“The secret of life is honesty and fair dealing. If you can fake that, you’ve got it made.” Groucho Marx

Part II

Eddie and Eileen lay naked, partially covered by a sheet. With Round One apparently behind them, Eddie’s mind is back on business. He studies his notes from the A.A. meeting.

Eileen: So?

Eddie: I went with a dead wife.

Eileen: (nodding) That’ll play.

Eddie: Guy’s wife dies, he starts drinking, starts taking it out on the world.

Eileen: Right. Made you bitter.

Eddie: I’m a bitter man.

Eileen: Who can blame you?

Eddie: I loved that woman.

Eileen: She was your world.

Eddie: Then one day, just taken from me.

Eileen: How?

Eddie considers the question.

Eileen: Disease?

Eddie: (a beat) Hit by a car.

Eileen: Why’s that better?

Eddie: Disease creeps people out. They don’t want to hear the story. But no one worries about getting hit by a car.

Eileen: Okay.

Both think on it some more, then…

Eddie: (excited) Whoa! Whoa! Whoa!

Eileen: What?

Eddie: I got it!

Eileen: What?

Eddie: Hit by a drunken driver!

Eileen reacts enthusiastically.

Eileen: Perfect.

Eddie: Do you see the irony?

Eileen: Yes. I’m not an idiot.

Eddie: Killed by a drunk, now I’m a drunk.

Eileen: I said I get it.

Eddie: I love irony.

Eileen: Irony works.

A beat.

Eileen: What was her name?

A beat.

Eddie: Marguerita.

Eileen explodes with laughter, laughing so hard, in fact, she accidentally falls out of bed (and out of frame). A grinning Eddie looks over in her direction.

Eddie: Do you see the irony?

Conversation with the Writer:

Neely: There was far too much to cover in just one article. I wanted to get into your start as a writer in more depth, as well as talk about upcoming projects.

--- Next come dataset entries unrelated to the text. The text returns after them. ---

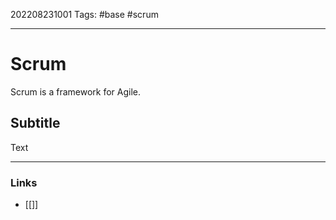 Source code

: 202208231001
Tags: #base #scrum

--- 
# Scrum
Scrum is a framework for Agile.

## Subtitle
Text

--- 
### Links
- [[]]
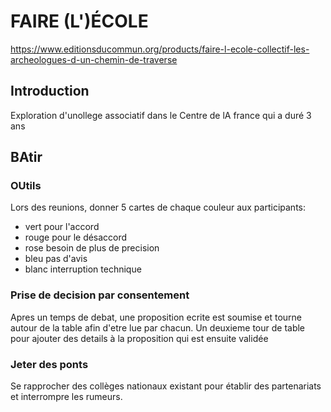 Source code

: # FAIRE (L')ÉCOLE

https://www.editionsducommun.org/products/faire-l-ecole-collectif-les-archeologues-d-un-chemin-de-traverse

## Introduction

Exploration d'unollege associatif dans le Centre de lA france qui a duré 3 ans

## BAtir

### OUtils

Lors des reunions, donner 5 cartes de chaque couleur aux participants:

-   vert pour l'accord
-   rouge pour le désaccord
-   rose besoin de plus de precision
-   bleu pas d'avis
-   blanc interruption technique

### Prise de decision par consentement

Apres un temps de debat, une proposition ecrite est soumise et tourne autour de la table afin d'etre lue par chacun.
Un deuxieme tour de table pour ajouter des details à la proposition qui est ensuite validée

### Jeter des ponts

Se rapprocher des collèges nationaux existant pour établir des partenariats et interrompre les rumeurs.
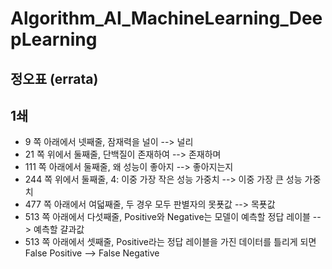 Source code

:# Algorithm_AI_MachineLearning_DeepLearning
## 정오표 (errata)
## 1쇄
* 9 쪽 아래에서 넷째줄, 잠재력을 널이 --> 널리
* 21 쪽 위에서 둘째줄, 단백질이 존재하여 --> 존재하며
* 111 쪽 아래에서 둘째줄, 왜 성능이 좋아지 --> 좋아지는지
* 244 쪽 위에서 둘째줄, 4: 이중 가장 작은 성능 가중치 --> 이중 가장 큰 성능 가중치
* 477 쪽  아래에서 여덟째줄, 두 경우 모두 판별자의 못푯값 --> 목푯값
* 513 쪽 아래에서 다섯째줄, Positive와 Negative는 모델이 예측할 정답 레이블 --> 예측할 걀과값
* 513 쪽 아래에서 셋째줄, Positive라는 정답 레이블을 가진 데이터를 틀리게 되면 False Positive --> False Negative    

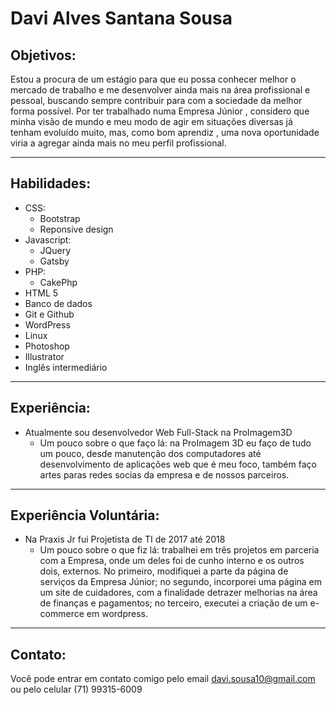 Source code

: # Davi Alves Santana Sousa

## Objetivos:

Estou a procura de um estágio
para que eu possa conhecer
melhor o mercado de trabalho e
me desenvolver ainda mais na
área profissional e pessoal,
buscando sempre contribuir
para com a sociedade da
melhor forma possível. Por ter
trabalhado numa Empresa Júnior
, considero que minha visão de
mundo e meu modo de agir em
situações diversas já tenham
evoluído muito, mas, como bom
aprendiz , uma nova
oportunidade viria a agregar
ainda mais no meu perfil
profissional.

-   -   -

## Habilidades:
* CSS:
    * Bootstrap
    * Reponsive design
* Javascript:
    * JQuery
    * Gatsby
* PHP:
    * CakePhp      
* HTML 5
* Banco de dados
* Git e Github
* WordPress
* Linux
* Photoshop
* Illustrator
* Inglês intermediário

-   -   -

## Experiência:

* Atualmente sou desenvolvedor Web Full-Stack na ProImagem3D  
    * Um pouco sobre o que faço lá: na ProImagem 3D eu faço de tudo um
    pouco, desde manutenção dos computadores
    até desenvolvimento de aplicações web que é
    meu foco, também faço artes paras redes socias
    da empresa e de nossos parceiros.

-   -   -

## Experiência Voluntária:

* Na Praxis Jr fui Projetista de TI de 2017 até 2018
    * Um pouco sobre o que fiz lá: trabalhei em três projetos em parceria com
a Empresa, onde um deles foi de cunho
interno e os outros dois, externos. No
primeiro, modifiquei a parte da página de
serviços da Empresa Júnior; no segundo,
incorporei uma página em um site de
cuidadores, com a finalidade detrazer
melhorias na área de finanças e
pagamentos; no terceiro, executei a criação
de um e-commerce em wordpress.

-   -   -

## Contato:

Você pode entrar em contato comigo pelo email davi.sousa10@gmail.com ou pelo celular (71) 99315-6009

Neely: When did you know that you wanted to write?

Dusty: When my father told me he wouldn’t pay for law school.

Neely: How about the backstory on that one.

Dusty: (laughs) He always thought I was going to end up in Show Business, either as an actor or writer, or something. He always wanted me to be a writer. He thought I was funny and he thought I could make a good living out here.

Neely: You’ve got to be kidding!! This is the first time I’ve heard something like that!

Dusty: Oh, yeah. It’s absolutely true. At the end of my sophomore year of college I was starting to panic a little bit about graduating and coming out to LA and trying to break into Show Business. So I went home and figured I would make the announcement that every Jewish mother and father would love to hear – “I’ve decided to go to law school.” And there was this long pause and my father goes, “Yeah? Who’s going to pay for it?” (laughs) “I was kinda hoping you would.” And he says, “You’re going to Hollywood kid.” And that was pretty much the end of my law career.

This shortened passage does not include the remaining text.